Challenges Ahead in monitoring the large Ministry

The challenge therefore for the Prime Minister Sheikh Hasina is to ensure that her Ministry does not get a bad reputation as has happened in the past. This is where size also matters, the bigger the Ministry the more difficult it is to keep tabs, the more tendency of the members working for it to hide under red tape if not “lobbying”.

This is very true specially where Ministers are seen not be in control of what happens in their departments. This was clearly noted in another recent incident which caused the Railway Minister Suranjit Sen Gupta, known as “Sen Babu” to give away his portfolio.

Sen Babu, a realist, has maintained a very good reputation to date and until that event took place and nothing could touch his reputation till then.

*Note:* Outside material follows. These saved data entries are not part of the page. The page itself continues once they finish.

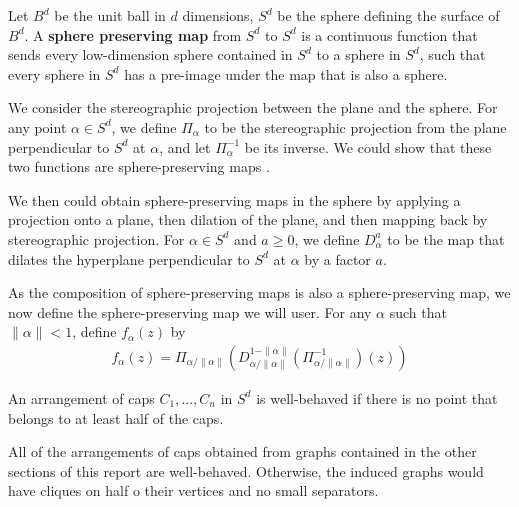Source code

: 
\begin{definition}
    Let $B^d$ be the unit ball in $d$ dimensions, $S^d$ be the sphere defining the surface of $B^d$.
    A \textbf{sphere preserving map} from $S^d$ to $S^d$ is a continuous function that sends every low-dimension sphere contained in $S^d$ to a sphere in $S^d$, such that every sphere in $S^d$ has a pre-image under the map that is also a sphere. 
\end{definition}
We consider the stereographic projection between the plane and the sphere. For any point $\alpha \in S^d$, we define $\Pi_\alpha$ to be the stereographic projection from the plane perpendicular to $S^d$ at $\alpha$, and let $\Pi_\alpha^{-1}$ be its inverse. We could show that these two functions are sphere-preserving maps \cite{HCV52}.

We then could obtain sphere-preserving maps in the sphere by applying a projection onto a plane, then dilation of the plane, and then mapping back by stereographic projection. For $\alpha \in S^d$ and $a \geq 0$, we define $D^a_\alpha$ to be the map that dilates the hyperplane perpendicular to $S^d$ at $\alpha$ by a factor $a$. 

As the composition of sphere-preserving maps is also a sphere-preserving map, we now define the sphere-preserving map we will user. For any $\alpha$ such that $\|\alpha\|<1$, define $f_\alpha(z)$ by 
\begin{align*}
    f_\alpha(z) = \Pi_{\alpha/\|\alpha\|}(D_{\alpha/\|\alpha\|}^{1-\|\alpha\|}(\Pi_{\alpha/\|\alpha\|}^{-1})(z))
\end{align*}






\begin{definition}
    An arrangement of caps ${C_1, ..., C_n}$ in $S^d$ is well-behaved if there is no point that belongs to at least half of the caps.     
\end{definition}
\begin{remark}
    All of the arrangements of caps obtained from graphs contained in the other sections of this report are well-behaved. Otherwise, the induced graphs would have cliques on half o their vertices and no small separators.
\end{remark}

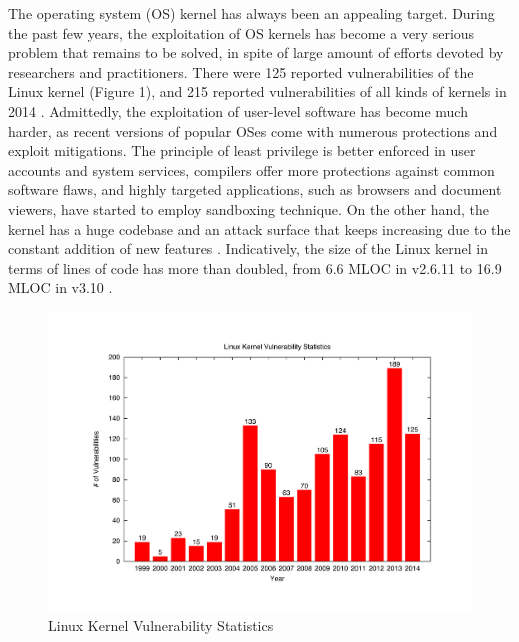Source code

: \par
The operating system (OS) kernel has always been an appealing target. During the past few years, the exploitation of OS kernels has become a very serious problem that remains to be solved, in spite of large amount of efforts devoted by researchers and practitioners. There were 125 reported vulnerabilities of the Linux kernel \cite{CVE:14} (Figure 1), and 215 reported vulnerabilities of all kinds of kernels in 2014 \cite{NVD:14}. Admittedly, the exploitation of user-level software has become much harder, as recent versions of popular OSes come with numerous protections and exploit mitigations. The principle of least privilege is better enforced in user accounts and system services, compilers offer more protections against common software flaws, and highly targeted applications, such as browsers and document viewers, have started to employ sandboxing technique. On the other hand, the kernel has a huge codebase and an attack surface that keeps increasing due to the constant addition of new features \cite{Metrics:13}. Indicatively, the size of the Linux kernel in terms of lines of code has more than doubled, from 6.6 MLOC in v2.6.11 to 16.9 MLOC in v3.10 \cite{Linux:13}.


\begin{figure}[h]
\centering
\includegraphics[width=1.0\columnwidth]{diagram/linux_kernel_vul_total_stats.pdf}
\caption{Linux Kernel Vulnerability Statistics }
\label{fig:arch}
\end{figure}



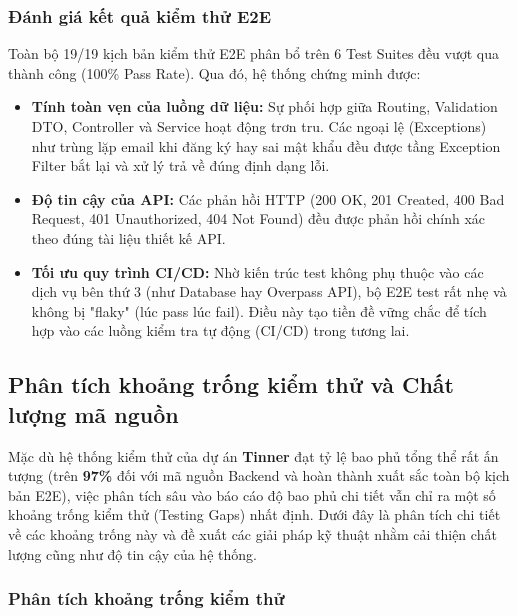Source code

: \subsubsection{Đánh giá kết quả kiểm thử E2E}
Toàn bộ 19/19 kịch bản kiểm thử E2E phân bổ trên 6 Test Suites đều vượt qua thành công (100\% Pass Rate). Qua đó, hệ thống chứng minh được:
\begin{itemize}
    \item \textbf{Tính toàn vẹn của luồng dữ liệu:} Sự phối hợp giữa Routing, Validation DTO, Controller và Service hoạt động trơn tru. Các ngoại lệ (Exceptions) như trùng lặp email khi đăng ký hay sai mật khẩu đều được tầng Exception Filter bắt lại và xử lý trả về đúng định dạng lỗi.
    \item \textbf{Độ tin cậy của API:} Các phản hồi HTTP (200 OK, 201 Created, 400 Bad Request, 401 Unauthorized, 404 Not Found) đều được phản hồi chính xác theo đúng tài liệu thiết kế API.
    \item \textbf{Tối ưu quy trình CI/CD:} Nhờ kiến trúc test không phụ thuộc vào các dịch vụ bên thứ 3 (như Database hay Overpass API), bộ E2E test rất nhẹ và không bị "flaky" (lúc pass lúc fail). Điều này tạo tiền đề vững chắc để tích hợp vào các luồng kiểm tra tự động (CI/CD) trong tương lai.
\end{itemize}

\subsection{Phân tích khoảng trống kiểm thử và Chất lượng mã nguồn}
\label{subsec:gap_analysis}

Mặc dù hệ thống kiểm thử của dự án \textbf{Tinner} đạt tỷ lệ bao phủ tổng thể rất ấn tượng (trên \textbf{97\%} đối với mã nguồn Backend và hoàn thành xuất sắc toàn bộ kịch bản E2E), việc phân tích sâu vào báo cáo độ bao phủ chi tiết vẫn chỉ ra một số khoảng trống kiểm thử (Testing Gaps) nhất định. Dưới đây là phân tích chi tiết về các khoảng trống này và đề xuất các giải pháp kỹ thuật nhằm cải thiện chất lượng cũng như độ tin cậy của hệ thống.

\subsubsection{Phân tích khoảng trống kiểm thử}

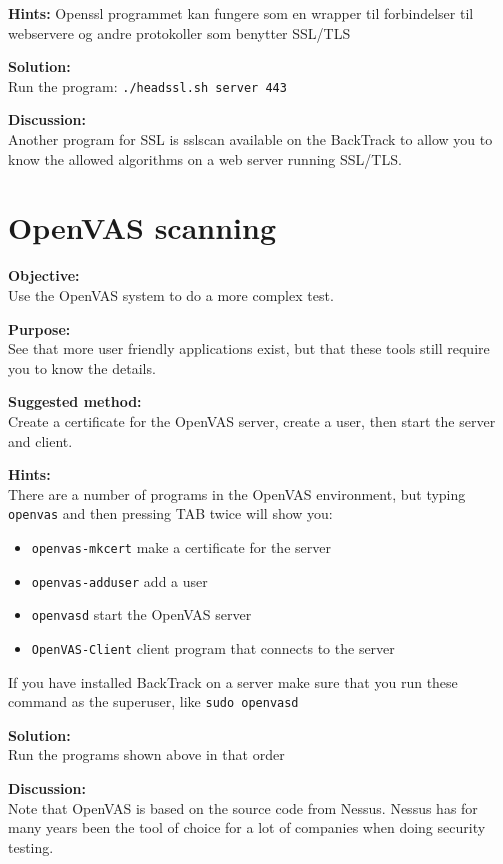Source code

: \documentclass[a4paper,11pt,notitlepage]{report}
\begin{document}
{\bf Hints:}
Openssl programmet kan fungere som en wrapper til forbindelser til
webservere og andre protokoller som benytter SSL/TLS

{\bf Solution:}\\
Run the program: \verb+./headssl.sh server 443+


{\bf Discussion:} \\
Another program for SSL is sslscan available on the BackTrack to allow you to know the allowed algorithms on a web server running SSL/TLS.


\chapter{OpenVAS scanning}
\label{ex:openvas}

{\bf Objective:}\\
Use the OpenVAS system to do a more complex test.

{\bf Purpose:}\\
See that more user friendly applications exist, but that these tools still require you to know the details.

{\bf Suggested method:} \\
Create a certificate for the OpenVAS server, create a user, then start the server and client.

{\bf Hints:}\\
There are a number of programs in the OpenVAS environment, but typing \verb+openvas+ and then pressing TAB twice will show you:
\begin{itemize}
\item \verb+openvas-mkcert+ make a certificate for the server
\item \verb+openvas-adduser+ add a user
\item \verb+openvasd+ start the OpenVAS server
\item \verb+OpenVAS-Client+ client program that connects to the server
\end{itemize}

If you have installed BackTrack on a server make sure that you run these command as the superuser, like \verb+sudo openvasd+

{\bf Solution:}\\
Run the programs shown above in that order

{\bf Discussion:} \\
Note that OpenVAS is based on the source code from Nessus. Nessus has for many years been the tool of choice for a lot of companies when doing security testing.
\end{document}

In fact, he and Tofail Ahmed, a senior awami League politician, also referred to as “Tofail Bai” because of his seniority had passed the “litmus test” undertaken by the Caretaker military government in 2007/2008.

None of these two people had been accused of any charges at that time, when nearly all BNP and Awami League leaders and MP’s were going through a tough time from the then caretaker government, an incident which is repeatedly reminded by the Prime Minister in her speeches as part of her memory of the caretaker government.

It was because the Caretaker Government had identified common grounds with these two individuals that they later were tagged by their own party as “reformists” and were removed from the favourite list of the party.

Although Sen Babu’s outspoken ability had secured his Ministerial post with the Railway Ministry, with a view to stop him from being outspoken against the government,  it soon appeared to be a “temporary” post. His driver claimed that Suranjit Sen Gupta’s personal secretary (non civil servant) along with two civil servants from Railway Department were using the Minister’s car at that time for transporting “bribed” funds -huge amount of cash hidden inside it – with the intention of taking it to Ministers house at night.

Although there was no direct evidence linking Sen Babu with money or links to this money, which his secreatry later claimed was his personal money, the event forced Minister to resign in order to preserve his dignity. In fact, this was the first time that someone resigned out of embarresment amongst Bangladeshi politicians . By doing so Sen Babu maintained his dignity.

These incidents show that where Ministers themselves are clueless as to what goes on within their department, it would be very difficult for the Prime Minister to know about these incidents in the background in order to monitor or control.

Loyalists?

However, Tofail Ahmed has so far not been given any posts by the party of that of Ministerial role since 2008. Critics say that it  was due to the fact that the Prime Minister, Sheikh Hasina, still holds a grudge against him for being on the other side of the fence when the caretaker government was planning the “minus two formula”.  He, one of the most senior politician of the country, on the other hand, claims that he is not ready for a Ministerial post.